Defendants must be seeing stars in the Veeco securities class action. Seriously, it’s bad enough losing the motion to dismiss, but losing class certification in the same Order? Say it ain’t so. But it is so, and this time it’s Judge Colleen McMahon (S.D.N.Y.) on the Bench. Her opinion covers a lot of ground, and Defendants aren’t without certain victories (like shaving the class period from 15 to 9 months), but let’s face it, you know you’re in trouble when the Judge says that “Plaintiffs' extensive allegations of fraud -- whether or not sufficient to ultimately establish defendants' liability -- undoubtedly satisfy Rule 9(b)'s and the PSLRA's heightened pleading requirements.”
And following a trend the Nugget has long reported, Judge McMahon provided what arguably is the best description yet of just how non-complicated the whole Dura loss causation thing really is, holding that “plaintiffs allege that they were harmed when Veeco's stock plummeted as a result of defendants' disclosure of prior misrepresentations and material omissions relating to the company's performance and earnings.
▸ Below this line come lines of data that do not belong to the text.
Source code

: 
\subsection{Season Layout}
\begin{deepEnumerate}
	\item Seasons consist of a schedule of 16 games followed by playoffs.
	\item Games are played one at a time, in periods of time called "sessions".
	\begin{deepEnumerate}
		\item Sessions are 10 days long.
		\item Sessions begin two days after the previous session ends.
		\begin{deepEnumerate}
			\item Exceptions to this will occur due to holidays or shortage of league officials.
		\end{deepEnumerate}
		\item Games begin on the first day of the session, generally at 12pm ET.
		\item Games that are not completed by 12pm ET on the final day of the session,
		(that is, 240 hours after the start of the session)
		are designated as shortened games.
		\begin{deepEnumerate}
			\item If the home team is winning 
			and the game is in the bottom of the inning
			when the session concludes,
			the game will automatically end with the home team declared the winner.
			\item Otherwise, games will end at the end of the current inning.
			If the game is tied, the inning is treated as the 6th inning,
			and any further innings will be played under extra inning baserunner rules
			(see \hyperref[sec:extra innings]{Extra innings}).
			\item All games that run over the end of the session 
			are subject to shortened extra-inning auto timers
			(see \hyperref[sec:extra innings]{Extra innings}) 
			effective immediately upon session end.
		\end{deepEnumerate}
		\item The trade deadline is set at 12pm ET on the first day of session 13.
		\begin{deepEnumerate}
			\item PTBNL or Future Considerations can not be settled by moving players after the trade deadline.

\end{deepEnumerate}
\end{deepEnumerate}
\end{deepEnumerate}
The complaint thus contains the very allegations regarding share price decrease and public exposure to the truth the Supreme Court found lacking in the Dura complaint.”
That's right all you Dura exaggerators (you know who you are), enough to get past motions to dismiss and class certification objections.
You can read In re Veeco, issued March 21, 2006, at 2006 U.S. Dist. LEXIS 13226.
Nugget: “The court has no reason to believe that [the class representative is inadequate based on ignorance], and finds it odd that defendants would set themselves up as champions of the class interests by making such an argument.”